Task instructions
All lines holding the word "credentials" are to be copied from the records beneath.

Supplied information
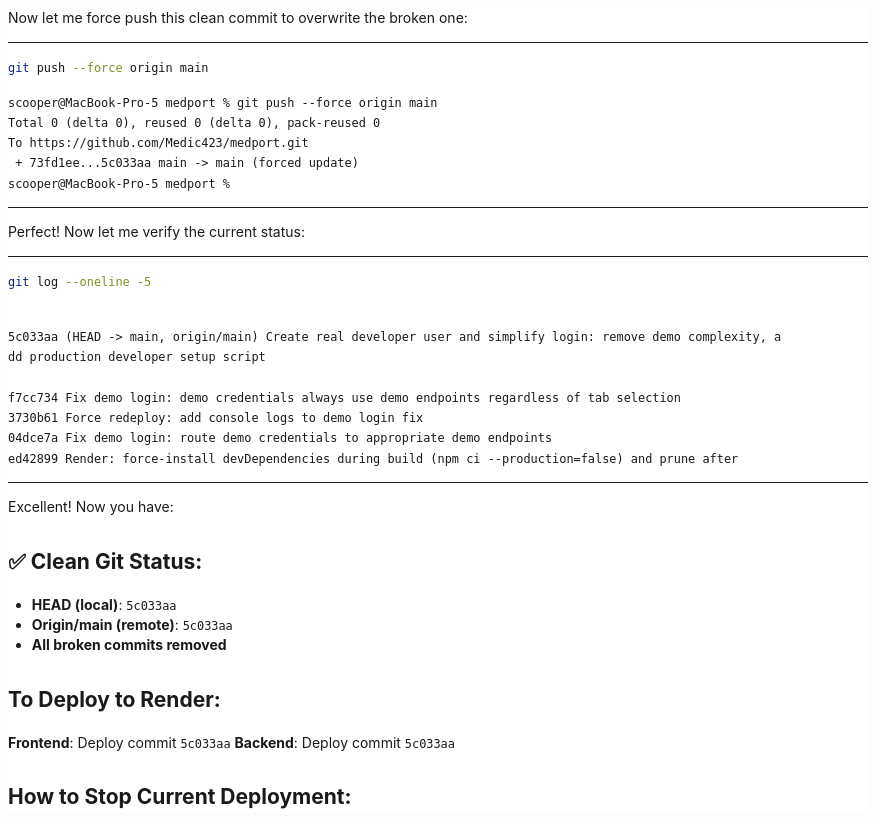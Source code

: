 Now let me force push this clean commit to overwrite the broken one:


---

```bash
git push --force origin main
```

```
scooper@MacBook-Pro-5 medport % git push --force origin main
Total 0 (delta 0), reused 0 (delta 0), pack-reused 0
To https://github.com/Medic423/medport.git
 + 73fd1ee...5c033aa main -> main (forced update)
scooper@MacBook-Pro-5 medport %
```

---

Perfect! Now let me verify the current status:


---

```bash
git log --oneline -5
```

```

5c033aa (HEAD -> main, origin/main) Create real developer user and simplify login: remove demo complexity, a
dd production developer setup script

f7cc734 Fix demo login: demo credentials always use demo endpoints regardless of tab selection
3730b61 Force redeploy: add console logs to demo login fix
04dce7a Fix demo login: route demo credentials to appropriate demo endpoints
ed42899 Render: force-install devDependencies during build (npm ci --production=false) and prune after
```

---

Excellent! Now you have:

## **✅ Clean Git Status:**
- **HEAD (local)**: `5c033aa` 
- **Origin/main (remote)**: `5c033aa`
- **All broken commits removed**

## **To Deploy to Render:**

**Frontend**: Deploy commit `5c033aa`
**Backend**: Deploy commit `5c033aa`

## **How to Stop Current Deployment:**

Task result
f7cc734 Fix demo login: demo credentials always use demo endpoints regardless of tab selection
04dce7a Fix demo login: route demo credentials to appropriate demo endpoints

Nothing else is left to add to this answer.